[Stored dataset items]
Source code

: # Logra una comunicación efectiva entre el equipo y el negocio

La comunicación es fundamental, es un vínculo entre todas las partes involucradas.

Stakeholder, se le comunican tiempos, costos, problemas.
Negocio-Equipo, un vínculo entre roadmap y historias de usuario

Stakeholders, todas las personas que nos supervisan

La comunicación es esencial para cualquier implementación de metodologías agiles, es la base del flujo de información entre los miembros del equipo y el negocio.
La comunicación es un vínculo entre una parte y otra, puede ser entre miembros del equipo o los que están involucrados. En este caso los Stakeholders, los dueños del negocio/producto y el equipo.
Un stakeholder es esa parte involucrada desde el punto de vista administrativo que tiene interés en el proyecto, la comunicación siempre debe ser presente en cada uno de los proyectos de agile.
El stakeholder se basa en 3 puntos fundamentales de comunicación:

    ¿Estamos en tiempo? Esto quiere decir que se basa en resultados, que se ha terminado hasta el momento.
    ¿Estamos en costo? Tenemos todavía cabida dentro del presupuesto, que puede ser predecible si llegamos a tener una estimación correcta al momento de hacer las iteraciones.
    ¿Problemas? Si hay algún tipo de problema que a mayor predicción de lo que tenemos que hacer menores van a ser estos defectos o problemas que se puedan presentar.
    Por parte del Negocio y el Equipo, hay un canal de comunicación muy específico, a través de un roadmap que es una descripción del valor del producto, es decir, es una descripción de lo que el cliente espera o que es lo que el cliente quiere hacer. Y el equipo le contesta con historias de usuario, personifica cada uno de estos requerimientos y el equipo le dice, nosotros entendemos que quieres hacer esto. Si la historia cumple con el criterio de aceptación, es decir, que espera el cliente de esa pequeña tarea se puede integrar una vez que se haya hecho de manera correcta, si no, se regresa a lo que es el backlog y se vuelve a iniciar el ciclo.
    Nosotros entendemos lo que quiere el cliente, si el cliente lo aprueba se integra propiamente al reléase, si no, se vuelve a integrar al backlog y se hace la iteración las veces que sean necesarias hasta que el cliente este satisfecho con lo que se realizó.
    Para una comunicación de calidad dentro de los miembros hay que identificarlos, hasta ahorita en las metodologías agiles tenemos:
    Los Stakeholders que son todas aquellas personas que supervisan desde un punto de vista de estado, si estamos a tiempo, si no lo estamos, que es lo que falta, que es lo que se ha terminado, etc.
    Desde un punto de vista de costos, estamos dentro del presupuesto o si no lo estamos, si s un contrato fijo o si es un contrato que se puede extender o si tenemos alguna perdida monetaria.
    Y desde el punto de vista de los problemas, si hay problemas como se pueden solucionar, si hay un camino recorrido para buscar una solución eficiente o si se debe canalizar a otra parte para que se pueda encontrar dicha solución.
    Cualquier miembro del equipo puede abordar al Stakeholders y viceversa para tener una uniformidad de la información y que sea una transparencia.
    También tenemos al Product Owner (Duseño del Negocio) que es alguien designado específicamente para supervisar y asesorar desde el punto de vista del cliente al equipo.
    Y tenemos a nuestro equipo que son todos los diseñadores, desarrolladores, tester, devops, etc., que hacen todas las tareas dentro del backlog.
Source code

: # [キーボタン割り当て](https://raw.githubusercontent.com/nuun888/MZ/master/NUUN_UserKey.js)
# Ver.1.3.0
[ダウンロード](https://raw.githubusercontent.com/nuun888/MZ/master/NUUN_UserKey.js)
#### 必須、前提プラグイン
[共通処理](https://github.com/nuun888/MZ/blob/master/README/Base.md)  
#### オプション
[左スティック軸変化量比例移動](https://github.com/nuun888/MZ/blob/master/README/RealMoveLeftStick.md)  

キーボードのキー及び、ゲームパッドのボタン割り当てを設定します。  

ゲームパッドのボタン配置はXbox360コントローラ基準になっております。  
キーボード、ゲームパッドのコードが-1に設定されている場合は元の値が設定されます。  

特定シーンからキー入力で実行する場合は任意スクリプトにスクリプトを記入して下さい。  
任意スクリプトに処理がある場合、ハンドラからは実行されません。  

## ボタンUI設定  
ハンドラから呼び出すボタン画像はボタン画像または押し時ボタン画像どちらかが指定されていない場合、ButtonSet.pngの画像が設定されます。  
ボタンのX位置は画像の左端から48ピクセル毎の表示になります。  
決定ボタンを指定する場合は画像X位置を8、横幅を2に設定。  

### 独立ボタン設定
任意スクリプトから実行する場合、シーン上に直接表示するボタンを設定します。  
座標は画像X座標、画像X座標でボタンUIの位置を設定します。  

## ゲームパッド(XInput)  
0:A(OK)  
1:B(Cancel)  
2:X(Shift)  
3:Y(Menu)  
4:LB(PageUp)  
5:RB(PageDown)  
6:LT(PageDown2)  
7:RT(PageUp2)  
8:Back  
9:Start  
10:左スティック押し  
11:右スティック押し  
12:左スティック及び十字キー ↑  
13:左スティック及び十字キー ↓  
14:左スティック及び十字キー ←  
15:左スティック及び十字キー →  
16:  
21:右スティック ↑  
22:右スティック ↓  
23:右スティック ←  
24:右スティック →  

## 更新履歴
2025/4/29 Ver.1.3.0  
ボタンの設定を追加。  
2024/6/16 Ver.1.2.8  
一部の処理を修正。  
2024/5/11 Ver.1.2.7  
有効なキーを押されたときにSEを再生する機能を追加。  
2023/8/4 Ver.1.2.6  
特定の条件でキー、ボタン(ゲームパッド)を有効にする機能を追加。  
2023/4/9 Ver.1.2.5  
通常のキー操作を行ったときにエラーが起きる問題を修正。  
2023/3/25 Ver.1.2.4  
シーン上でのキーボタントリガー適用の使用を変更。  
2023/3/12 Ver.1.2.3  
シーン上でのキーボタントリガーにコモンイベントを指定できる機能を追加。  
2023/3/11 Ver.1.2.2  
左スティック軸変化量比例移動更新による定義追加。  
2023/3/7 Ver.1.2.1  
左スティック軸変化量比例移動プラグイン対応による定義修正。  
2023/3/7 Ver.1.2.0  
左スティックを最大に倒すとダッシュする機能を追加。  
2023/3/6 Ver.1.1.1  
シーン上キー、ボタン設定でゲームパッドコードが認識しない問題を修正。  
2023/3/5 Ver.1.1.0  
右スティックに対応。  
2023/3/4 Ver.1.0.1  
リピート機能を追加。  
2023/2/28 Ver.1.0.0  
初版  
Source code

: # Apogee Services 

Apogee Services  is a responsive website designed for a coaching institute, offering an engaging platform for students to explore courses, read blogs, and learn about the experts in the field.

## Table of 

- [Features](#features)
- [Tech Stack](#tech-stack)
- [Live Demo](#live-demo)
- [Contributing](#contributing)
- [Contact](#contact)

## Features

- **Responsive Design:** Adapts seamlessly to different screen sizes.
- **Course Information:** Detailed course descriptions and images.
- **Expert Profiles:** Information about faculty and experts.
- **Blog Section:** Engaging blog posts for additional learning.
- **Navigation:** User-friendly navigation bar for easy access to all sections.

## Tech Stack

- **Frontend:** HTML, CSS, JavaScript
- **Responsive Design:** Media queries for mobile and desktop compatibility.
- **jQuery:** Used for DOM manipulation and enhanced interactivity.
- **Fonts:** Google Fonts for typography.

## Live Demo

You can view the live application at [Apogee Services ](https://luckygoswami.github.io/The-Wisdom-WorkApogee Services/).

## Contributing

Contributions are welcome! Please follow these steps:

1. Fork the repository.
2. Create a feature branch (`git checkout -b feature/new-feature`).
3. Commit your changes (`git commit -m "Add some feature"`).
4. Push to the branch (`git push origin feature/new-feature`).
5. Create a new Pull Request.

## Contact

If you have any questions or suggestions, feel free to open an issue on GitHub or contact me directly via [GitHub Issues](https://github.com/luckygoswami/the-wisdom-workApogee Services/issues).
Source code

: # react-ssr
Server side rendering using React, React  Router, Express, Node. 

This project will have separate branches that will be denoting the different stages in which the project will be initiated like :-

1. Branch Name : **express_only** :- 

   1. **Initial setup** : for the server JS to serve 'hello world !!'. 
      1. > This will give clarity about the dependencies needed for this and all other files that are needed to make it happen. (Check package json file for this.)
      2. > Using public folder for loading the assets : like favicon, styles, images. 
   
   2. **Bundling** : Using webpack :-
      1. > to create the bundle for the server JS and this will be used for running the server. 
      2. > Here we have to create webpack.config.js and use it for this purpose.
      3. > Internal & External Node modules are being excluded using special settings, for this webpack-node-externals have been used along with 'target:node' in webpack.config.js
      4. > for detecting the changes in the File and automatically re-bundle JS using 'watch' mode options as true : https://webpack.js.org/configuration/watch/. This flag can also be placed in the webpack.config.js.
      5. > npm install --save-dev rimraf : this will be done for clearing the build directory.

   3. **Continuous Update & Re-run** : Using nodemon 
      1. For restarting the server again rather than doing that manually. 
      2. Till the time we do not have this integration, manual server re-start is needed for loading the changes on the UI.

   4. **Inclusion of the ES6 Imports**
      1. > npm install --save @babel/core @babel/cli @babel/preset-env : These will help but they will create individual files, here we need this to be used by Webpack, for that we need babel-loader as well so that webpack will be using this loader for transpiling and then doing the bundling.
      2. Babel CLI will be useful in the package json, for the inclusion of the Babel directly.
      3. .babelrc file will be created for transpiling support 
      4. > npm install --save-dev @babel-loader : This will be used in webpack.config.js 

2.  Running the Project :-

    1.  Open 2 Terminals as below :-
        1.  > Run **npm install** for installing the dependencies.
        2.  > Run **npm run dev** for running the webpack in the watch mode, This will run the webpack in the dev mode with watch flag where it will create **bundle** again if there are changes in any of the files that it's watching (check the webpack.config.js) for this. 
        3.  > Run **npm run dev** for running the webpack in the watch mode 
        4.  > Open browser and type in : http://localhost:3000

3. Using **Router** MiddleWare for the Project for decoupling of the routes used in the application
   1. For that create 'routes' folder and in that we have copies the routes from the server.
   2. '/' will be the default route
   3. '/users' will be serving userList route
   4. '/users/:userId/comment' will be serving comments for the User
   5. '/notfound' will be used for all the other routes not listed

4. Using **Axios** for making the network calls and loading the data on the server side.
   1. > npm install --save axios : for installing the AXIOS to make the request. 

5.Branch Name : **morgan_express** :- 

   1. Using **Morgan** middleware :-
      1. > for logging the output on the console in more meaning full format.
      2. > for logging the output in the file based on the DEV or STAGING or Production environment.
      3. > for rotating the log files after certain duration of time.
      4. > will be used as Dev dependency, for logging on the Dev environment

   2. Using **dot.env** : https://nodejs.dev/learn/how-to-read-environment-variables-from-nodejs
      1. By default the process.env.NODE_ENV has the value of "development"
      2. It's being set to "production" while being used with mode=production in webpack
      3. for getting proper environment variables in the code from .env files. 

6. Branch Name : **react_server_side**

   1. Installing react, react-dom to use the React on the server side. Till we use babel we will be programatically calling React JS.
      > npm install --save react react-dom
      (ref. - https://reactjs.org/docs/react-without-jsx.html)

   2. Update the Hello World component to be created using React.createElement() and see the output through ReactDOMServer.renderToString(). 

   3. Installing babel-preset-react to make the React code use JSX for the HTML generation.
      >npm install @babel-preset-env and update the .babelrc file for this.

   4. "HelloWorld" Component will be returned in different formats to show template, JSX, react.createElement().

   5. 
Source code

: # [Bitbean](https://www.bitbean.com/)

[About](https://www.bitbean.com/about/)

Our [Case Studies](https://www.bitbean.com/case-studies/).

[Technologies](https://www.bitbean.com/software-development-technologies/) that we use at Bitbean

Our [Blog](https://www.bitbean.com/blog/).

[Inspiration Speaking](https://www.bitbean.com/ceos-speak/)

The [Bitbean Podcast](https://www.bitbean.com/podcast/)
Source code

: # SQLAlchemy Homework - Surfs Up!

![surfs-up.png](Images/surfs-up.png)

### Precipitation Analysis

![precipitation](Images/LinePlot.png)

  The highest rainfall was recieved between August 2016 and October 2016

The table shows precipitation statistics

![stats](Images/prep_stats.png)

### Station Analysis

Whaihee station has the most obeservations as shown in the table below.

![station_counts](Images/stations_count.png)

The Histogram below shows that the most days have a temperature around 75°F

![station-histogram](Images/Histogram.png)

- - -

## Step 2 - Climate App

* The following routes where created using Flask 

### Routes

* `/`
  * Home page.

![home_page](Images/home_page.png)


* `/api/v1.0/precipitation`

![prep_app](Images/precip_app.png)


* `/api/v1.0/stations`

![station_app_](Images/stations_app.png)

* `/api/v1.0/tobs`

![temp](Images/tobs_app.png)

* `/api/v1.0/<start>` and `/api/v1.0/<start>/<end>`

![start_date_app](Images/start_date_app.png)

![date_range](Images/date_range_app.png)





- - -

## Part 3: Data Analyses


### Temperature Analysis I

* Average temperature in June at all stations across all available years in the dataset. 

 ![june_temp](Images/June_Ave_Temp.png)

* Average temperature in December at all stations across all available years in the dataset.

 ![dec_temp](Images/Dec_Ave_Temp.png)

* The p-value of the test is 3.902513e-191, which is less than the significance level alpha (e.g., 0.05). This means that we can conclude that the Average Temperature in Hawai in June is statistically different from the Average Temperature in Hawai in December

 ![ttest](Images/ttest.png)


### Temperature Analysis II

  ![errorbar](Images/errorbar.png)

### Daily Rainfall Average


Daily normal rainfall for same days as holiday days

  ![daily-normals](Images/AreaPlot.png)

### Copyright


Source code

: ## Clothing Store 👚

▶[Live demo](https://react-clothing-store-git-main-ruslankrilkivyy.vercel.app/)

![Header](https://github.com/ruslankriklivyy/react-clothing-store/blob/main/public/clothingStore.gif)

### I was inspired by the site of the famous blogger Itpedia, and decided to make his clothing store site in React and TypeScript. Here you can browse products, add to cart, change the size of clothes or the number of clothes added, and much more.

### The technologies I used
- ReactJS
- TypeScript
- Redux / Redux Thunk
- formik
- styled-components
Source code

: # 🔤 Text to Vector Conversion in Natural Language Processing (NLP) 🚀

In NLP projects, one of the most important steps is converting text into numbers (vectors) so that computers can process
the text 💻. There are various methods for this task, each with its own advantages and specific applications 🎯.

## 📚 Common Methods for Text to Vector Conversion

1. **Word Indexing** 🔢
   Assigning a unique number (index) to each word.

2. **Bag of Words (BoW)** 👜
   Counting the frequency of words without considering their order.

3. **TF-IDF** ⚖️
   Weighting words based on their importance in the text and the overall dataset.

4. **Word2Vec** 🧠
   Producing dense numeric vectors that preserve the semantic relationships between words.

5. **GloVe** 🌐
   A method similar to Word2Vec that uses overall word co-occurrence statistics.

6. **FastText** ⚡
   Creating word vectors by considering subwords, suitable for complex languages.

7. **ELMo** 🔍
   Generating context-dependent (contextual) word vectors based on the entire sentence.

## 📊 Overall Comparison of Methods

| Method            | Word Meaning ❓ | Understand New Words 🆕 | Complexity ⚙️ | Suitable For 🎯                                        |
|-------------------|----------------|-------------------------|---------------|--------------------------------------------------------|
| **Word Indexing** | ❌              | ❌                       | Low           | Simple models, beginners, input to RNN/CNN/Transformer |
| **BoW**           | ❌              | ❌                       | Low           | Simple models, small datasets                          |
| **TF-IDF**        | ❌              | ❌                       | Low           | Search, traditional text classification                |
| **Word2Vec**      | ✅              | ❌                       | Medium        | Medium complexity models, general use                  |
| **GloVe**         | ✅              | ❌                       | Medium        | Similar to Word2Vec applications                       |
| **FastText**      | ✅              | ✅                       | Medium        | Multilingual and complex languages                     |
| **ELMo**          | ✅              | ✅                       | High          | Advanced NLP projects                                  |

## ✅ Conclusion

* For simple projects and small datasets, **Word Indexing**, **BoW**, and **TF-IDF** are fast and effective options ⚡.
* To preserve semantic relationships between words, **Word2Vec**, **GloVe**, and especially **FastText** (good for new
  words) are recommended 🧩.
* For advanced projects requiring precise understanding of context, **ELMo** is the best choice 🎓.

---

> [EXERCISE] In the entries above, please find the line with "5. '/notfound' will" and the line with "1. Using **Morgan**", then write out exactly those two lines and every line between them, and nothing more.

> [EXERCISE SOLUTION]
   5. '/notfound' will be used for all the other routes not listed

4. Using **Axios** for making the network calls and loading the data on the server side.
   1. > npm install --save axios : for installing the AXIOS to make the request. 

5.Branch Name : **morgan_express** :- 

   1. Using **Morgan** middleware :-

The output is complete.